= Heather Sue Mercer–Duke Football case =

In 1997 case Mercer v. Duke University (Case Cite: 190 F.3d 643, 138 Ed. Law Rep. 113 (4th Cir. 1999)), Heather Sue Mercer, a daughter of hedge fund manager Robert Mercer, sued Duke University for discrimination after her dismissal from Duke's intercollegiate football program. Mercer had been an all-state placekicker at Yorktown High School in Yorktown Heights, New York. From 1994 through 1995, she participated in Duke's football program as a manager. Mercer challenged the federal district court's earlier decision holding that Title IX provides a blanket exemption for contact sports and the court's consequent dismissal of her claim that Duke University discriminated against her.

== Background ==
In the fall of 1994 Mercer tried out for the Duke Football team as a walk-on placekicker. Mercer was the first female to try out for Duke’s football team. Mercer initially did not make the team, but instead took a manager position on the team. In April 1995, she was made a full member of the team after she kicked a field goal that led her team to victory during an intra-squad scrimmage game. While she was on the team she did many of the conditioning drills routinely performed by football kickers.

Mercer claims that the coach Fred Goldsmith made offensive remarks about her gender. She was cut from the team in 1996, and claimed that the reason she was cut was because of her sex.
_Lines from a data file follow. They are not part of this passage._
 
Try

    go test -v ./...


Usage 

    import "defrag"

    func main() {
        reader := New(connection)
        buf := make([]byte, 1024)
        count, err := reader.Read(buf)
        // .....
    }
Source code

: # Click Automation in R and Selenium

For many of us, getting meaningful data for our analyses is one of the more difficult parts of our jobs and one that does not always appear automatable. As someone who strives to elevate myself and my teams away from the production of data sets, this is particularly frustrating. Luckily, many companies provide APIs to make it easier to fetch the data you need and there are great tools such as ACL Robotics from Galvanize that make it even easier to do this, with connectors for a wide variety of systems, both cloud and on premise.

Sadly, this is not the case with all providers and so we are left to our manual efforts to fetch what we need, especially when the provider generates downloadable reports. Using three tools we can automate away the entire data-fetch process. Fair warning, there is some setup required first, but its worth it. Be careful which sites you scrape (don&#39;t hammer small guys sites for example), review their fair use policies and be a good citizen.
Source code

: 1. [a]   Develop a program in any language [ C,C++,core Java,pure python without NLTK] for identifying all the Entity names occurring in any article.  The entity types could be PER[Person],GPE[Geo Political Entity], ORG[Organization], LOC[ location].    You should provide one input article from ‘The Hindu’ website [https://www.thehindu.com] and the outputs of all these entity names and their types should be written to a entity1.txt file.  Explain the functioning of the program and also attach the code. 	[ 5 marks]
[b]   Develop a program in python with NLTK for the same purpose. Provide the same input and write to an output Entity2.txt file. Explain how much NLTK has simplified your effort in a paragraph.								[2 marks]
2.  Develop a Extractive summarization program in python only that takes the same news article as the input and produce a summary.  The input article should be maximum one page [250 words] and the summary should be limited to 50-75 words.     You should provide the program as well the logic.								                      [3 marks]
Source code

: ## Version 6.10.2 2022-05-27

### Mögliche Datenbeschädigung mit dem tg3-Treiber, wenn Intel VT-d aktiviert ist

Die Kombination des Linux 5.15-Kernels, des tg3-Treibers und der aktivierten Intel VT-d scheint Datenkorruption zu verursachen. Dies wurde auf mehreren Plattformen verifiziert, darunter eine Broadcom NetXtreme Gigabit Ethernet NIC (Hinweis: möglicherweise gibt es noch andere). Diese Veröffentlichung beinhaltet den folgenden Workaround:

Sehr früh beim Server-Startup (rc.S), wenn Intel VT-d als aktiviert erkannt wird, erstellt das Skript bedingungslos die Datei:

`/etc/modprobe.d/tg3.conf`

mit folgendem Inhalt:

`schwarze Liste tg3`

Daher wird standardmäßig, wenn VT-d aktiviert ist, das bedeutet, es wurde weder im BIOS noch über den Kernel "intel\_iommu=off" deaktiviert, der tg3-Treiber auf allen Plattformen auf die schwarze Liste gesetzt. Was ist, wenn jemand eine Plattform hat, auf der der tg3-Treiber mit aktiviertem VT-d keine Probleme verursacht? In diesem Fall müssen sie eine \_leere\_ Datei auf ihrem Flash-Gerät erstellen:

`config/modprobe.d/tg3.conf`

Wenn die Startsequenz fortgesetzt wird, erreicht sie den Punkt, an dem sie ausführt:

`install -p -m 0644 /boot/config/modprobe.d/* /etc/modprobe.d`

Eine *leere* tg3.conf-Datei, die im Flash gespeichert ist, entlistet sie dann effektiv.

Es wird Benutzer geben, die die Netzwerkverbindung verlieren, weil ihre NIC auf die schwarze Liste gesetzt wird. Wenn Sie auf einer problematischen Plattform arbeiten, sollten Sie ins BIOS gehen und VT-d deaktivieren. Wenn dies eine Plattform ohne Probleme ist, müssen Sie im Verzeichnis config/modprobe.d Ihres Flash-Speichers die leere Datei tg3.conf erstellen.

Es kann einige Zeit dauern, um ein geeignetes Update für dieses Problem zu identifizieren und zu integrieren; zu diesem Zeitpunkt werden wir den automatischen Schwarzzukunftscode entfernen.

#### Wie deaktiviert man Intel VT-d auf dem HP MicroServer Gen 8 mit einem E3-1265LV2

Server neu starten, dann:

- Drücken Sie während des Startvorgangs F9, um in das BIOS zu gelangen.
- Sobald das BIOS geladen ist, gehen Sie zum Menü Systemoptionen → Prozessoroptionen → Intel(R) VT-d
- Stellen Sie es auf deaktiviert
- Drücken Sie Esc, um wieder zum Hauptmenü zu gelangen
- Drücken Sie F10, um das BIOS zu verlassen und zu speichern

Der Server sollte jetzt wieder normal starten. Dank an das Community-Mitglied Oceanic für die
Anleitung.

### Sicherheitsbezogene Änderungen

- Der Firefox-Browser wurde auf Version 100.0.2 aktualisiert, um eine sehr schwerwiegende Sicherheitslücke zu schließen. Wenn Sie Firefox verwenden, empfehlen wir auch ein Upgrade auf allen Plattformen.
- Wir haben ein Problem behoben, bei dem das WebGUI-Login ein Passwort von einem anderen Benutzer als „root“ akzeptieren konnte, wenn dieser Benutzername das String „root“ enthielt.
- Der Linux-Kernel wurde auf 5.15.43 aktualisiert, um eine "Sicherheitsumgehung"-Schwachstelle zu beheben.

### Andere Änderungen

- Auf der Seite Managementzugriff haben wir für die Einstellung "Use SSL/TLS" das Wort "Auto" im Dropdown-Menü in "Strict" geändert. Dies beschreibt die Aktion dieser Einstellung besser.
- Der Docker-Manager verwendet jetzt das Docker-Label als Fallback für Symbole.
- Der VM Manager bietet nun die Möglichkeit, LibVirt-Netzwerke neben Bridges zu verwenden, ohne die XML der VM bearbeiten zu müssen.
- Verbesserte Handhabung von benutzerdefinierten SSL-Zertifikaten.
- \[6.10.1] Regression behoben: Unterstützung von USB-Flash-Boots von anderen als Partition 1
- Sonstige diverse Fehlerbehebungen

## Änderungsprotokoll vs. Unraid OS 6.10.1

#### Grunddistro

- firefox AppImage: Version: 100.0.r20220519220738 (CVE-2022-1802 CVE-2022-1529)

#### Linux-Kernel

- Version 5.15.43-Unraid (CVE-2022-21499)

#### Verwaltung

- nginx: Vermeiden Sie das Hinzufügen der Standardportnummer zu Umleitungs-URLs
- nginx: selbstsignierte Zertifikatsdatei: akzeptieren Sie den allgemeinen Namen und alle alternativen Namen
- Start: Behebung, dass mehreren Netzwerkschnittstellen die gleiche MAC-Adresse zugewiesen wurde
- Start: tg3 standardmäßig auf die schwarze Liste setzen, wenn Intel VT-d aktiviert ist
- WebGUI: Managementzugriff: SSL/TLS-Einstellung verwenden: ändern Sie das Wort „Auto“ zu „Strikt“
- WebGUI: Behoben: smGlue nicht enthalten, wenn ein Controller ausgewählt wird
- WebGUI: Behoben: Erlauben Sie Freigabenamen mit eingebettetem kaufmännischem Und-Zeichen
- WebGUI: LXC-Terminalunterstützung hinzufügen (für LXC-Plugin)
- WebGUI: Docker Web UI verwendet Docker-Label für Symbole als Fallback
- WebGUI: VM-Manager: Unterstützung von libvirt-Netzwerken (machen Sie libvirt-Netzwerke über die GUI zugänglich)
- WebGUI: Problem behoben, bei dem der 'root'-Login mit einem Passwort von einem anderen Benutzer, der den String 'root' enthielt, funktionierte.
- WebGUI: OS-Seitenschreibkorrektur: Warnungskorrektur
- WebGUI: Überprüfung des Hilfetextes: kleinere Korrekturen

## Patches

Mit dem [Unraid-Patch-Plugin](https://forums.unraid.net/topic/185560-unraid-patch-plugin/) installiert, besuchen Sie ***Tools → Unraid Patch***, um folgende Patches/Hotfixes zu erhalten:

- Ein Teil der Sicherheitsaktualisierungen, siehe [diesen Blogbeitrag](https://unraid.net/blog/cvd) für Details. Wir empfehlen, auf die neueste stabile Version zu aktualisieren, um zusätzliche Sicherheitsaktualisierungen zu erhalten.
This is against Duke's rules of athletics, which state: "No person shall, on the basis of sex, be excluded from participation in, be denied the benefits of, be treated differently from another person or otherwise be discriminated against in any interscholastic, intercollegiate, club or intramural athletics offered by a recipient, and no recipient shall provide any such athletics separately on such basis."

== Court's decision ==
The trial court found that the regulations of athletics do not apply to contact sports, stating that Duke University prohibited females from trying out for contact sports and that it rested upon the coach’s discretion to allow it. It stated that federally funded institutions have separate teams for men and women in many sports which included the contact sport of football.

However, the Circuit Court sided with her on appeal.